Günther, A., University of Toronto
Jensen, K. F., Massachusetts Institute of Technology

Fluid interfaces provide unique opportunities for micro and nanofluidic systems. Capillary numbers of the considered surface-tension dominated flows are generally smaller than 0.01 and the flows display a rich dynamic behavior, provide large interfacial areas and enhance scalar transport by creating secondary flows. These advantages allow, e.g., the controlled facilitation of highly exothermic gas-liquid and fluid-solid reactions in microchemical systems.
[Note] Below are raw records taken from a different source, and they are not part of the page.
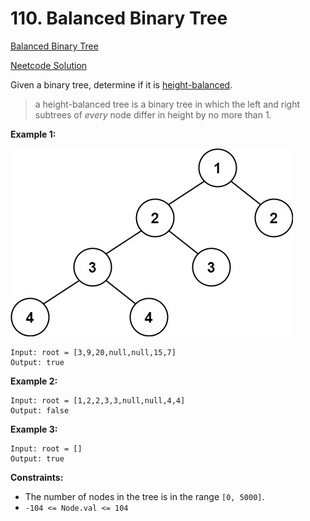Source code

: # 110. Balanced Binary Tree

[Balanced Binary Tree](https://leetcode.com/problems/balanced-binary-tree/description/)

[Neetcode Solution](https://www.youtube.com/watch?v=QfJsau0ItOY&pp=ygUdbmVldGNvZGUgYmFsYW5jZWQgYmluYXJ5IHRyZWU%3D)

Given a binary tree, determine if it is
[height-balanced](https://en.wikipedia.org/wiki/Self-balancing_binary_search_tree).

> a height-balanced tree is a binary tree in which the left and right subtrees
> of
> <em>every</em> node differ in height by no more than 1.

**Example 1:**

<img src="./balanced_binary_tree.jpg" />

```
Input: root = [3,9,20,null,null,15,7]
Output: true
```

**Example 2:**

```
Input: root = [1,2,2,3,3,null,null,4,4]
Output: false
```

**Example 3:**

```
Input: root = []
Output: true
```

**Constraints:**

- The number of nodes in the tree is in the range `[0, 5000]`.
- `-104 <= Node.val <= 104`
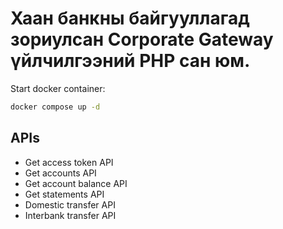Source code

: 

# Хаан банкны байгууллагад зориулсан Corporate Gateway үйлчилгээний PHP сан юм.

Start docker container:
```sh
docker compose up -d
```

## APIs

- Get access token API
- Get accounts API
- Get account balance API
- Get statements API
- Domestic transfer API
- Interbank transfer API

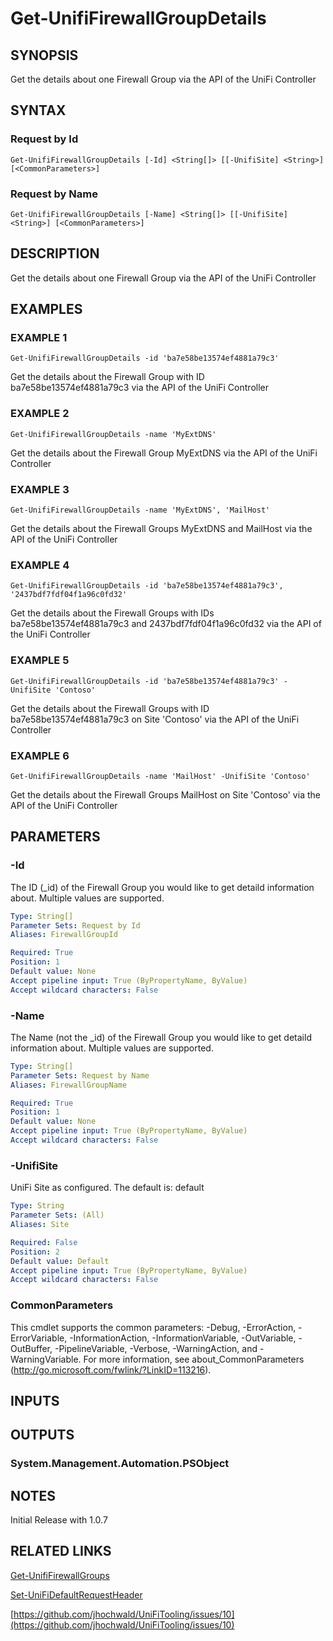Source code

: ﻿---
external help file: UniFiTooling-help.xml
HelpVersion: 1.0.7
Locale: en-US
Module Guid: 7fff91a0-02eb-4df2-84d5-c7d3cd7f7a5d
Module Name: UniFiTooling
online version: https://github.com/jhochwald/UniFiTooling/raw/master/docs/Get-UnifiFirewallGroupDetails.md
schema: 2.0.0
---

# Get-UnifiFirewallGroupDetails

## SYNOPSIS
Get the details about one Firewall Group via the API of the UniFi Controller

## SYNTAX

### Request by Id
```
Get-UnifiFirewallGroupDetails [-Id] <String[]> [[-UnifiSite] <String>] [<CommonParameters>]
```

### Request by Name
```
Get-UnifiFirewallGroupDetails [-Name] <String[]> [[-UnifiSite] <String>] [<CommonParameters>]
```

## DESCRIPTION
Get the details about one Firewall Group via the API of the UniFi Controller

## EXAMPLES

### EXAMPLE 1
```
Get-UnifiFirewallGroupDetails -id 'ba7e58be13574ef4881a79c3'
```

Get the details about the Firewall Group with ID ba7e58be13574ef4881a79c3 via the API of the UniFi Controller

### EXAMPLE 2
```
Get-UnifiFirewallGroupDetails -name 'MyExtDNS'
```

Get the details about the Firewall Group MyExtDNS via the API of the UniFi Controller

### EXAMPLE 3
```
Get-UnifiFirewallGroupDetails -name 'MyExtDNS', 'MailHost'
```

Get the details about the Firewall Groups MyExtDNS and MailHost via the API of the UniFi Controller

### EXAMPLE 4
```
Get-UnifiFirewallGroupDetails -id 'ba7e58be13574ef4881a79c3', '2437bdf7fdf04f1a96c0fd32'
```

Get the details about the Firewall Groups with IDs ba7e58be13574ef4881a79c3 and 2437bdf7fdf04f1a96c0fd32 via the API of the UniFi Controller

### EXAMPLE 5
```
Get-UnifiFirewallGroupDetails -id 'ba7e58be13574ef4881a79c3' -UnifiSite 'Contoso'
```

Get the details about the Firewall Groups with ID ba7e58be13574ef4881a79c3 on Site 'Contoso' via the API of the UniFi Controller

### EXAMPLE 6
```
Get-UnifiFirewallGroupDetails -name 'MailHost' -UnifiSite 'Contoso'
```

Get the details about the Firewall Groups MailHost on Site 'Contoso' via the API of the UniFi Controller

## PARAMETERS

### -Id
The ID (_id) of the Firewall Group you would like to get detaild information about.
Multiple values are supported.

```yaml
Type: String[]
Parameter Sets: Request by Id
Aliases: FirewallGroupId

Required: True
Position: 1
Default value: None
Accept pipeline input: True (ByPropertyName, ByValue)
Accept wildcard characters: False
```

### -Name
The Name (not the _id) of the Firewall Group you would like to get detaild information about.
Multiple values are supported.

```yaml
Type: String[]
Parameter Sets: Request by Name
Aliases: FirewallGroupName

Required: True
Position: 1
Default value: None
Accept pipeline input: True (ByPropertyName, ByValue)
Accept wildcard characters: False
```

### -UnifiSite
UniFi Site as configured.
The default is: default

```yaml
Type: String
Parameter Sets: (All)
Aliases: Site

Required: False
Position: 2
Default value: Default
Accept pipeline input: True (ByPropertyName, ByValue)
Accept wildcard characters: False
```

### CommonParameters
This cmdlet supports the common parameters: -Debug, -ErrorAction, -ErrorVariable, -InformationAction, -InformationVariable, -OutVariable, -OutBuffer, -PipelineVariable, -Verbose, -WarningAction, and -WarningVariable.
For more information, see about_CommonParameters (http://go.microsoft.com/fwlink/?LinkID=113216).

## INPUTS

## OUTPUTS

### System.Management.Automation.PSObject
## NOTES
Initial Release with 1.0.7

## RELATED LINKS

[Get-UnifiFirewallGroups]()

[Set-UniFiDefaultRequestHeader]()

[https://github.com/jhochwald/UniFiTooling/issues/10](https://github.com/jhochwald/UniFiTooling/issues/10)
We discuss the interaction of multiphase flow with a 1000um wide, 150um deep and 700mm long microchannel network that is soft-lithographically patterned and populated with a regular forest of microfabricated pillars (diameter: 50um-100um, see Figures a,b). Our studies connect to fundamental work on flow in porous media and has applications in chromatography and catalysis. Gas-liquid flow patterns between pillars and their dynamics are determined in pulse-laser fluorescent micrographs and with microscale particle image velocimetry measurements. The presence of persistent static fractions, mixing and axial dispersion are compared with multiphase flow through macroscopic structured/unstructured beds and porous media.

A piezo-electric sample-injector [1,2] is integrated into the chip (c) and allows to inject 100nl tracer volumes and integrated spectroscopy is used to determine axial dispersion from the broadening tracer pulse. Pulse-laser fluorescence microscopy reveals multiphase flow patterns (d). Dispersion is significantly reduced influenced in comparison to single-phase flows and the separation of nanoparticles based on size exclusion in thin liquid films is demonstrated.


[1] Guenther, A., Khan, S.A., Trachsel, F., Thalmann, M., Jensen, K.F. Lab on a Chip, 4 (4), 2004.

[2] Trachsel, F., Guenther, A., Khan, S.A., Jensen, K.F. Chem. Eng. Sci., 60 (21), 2005.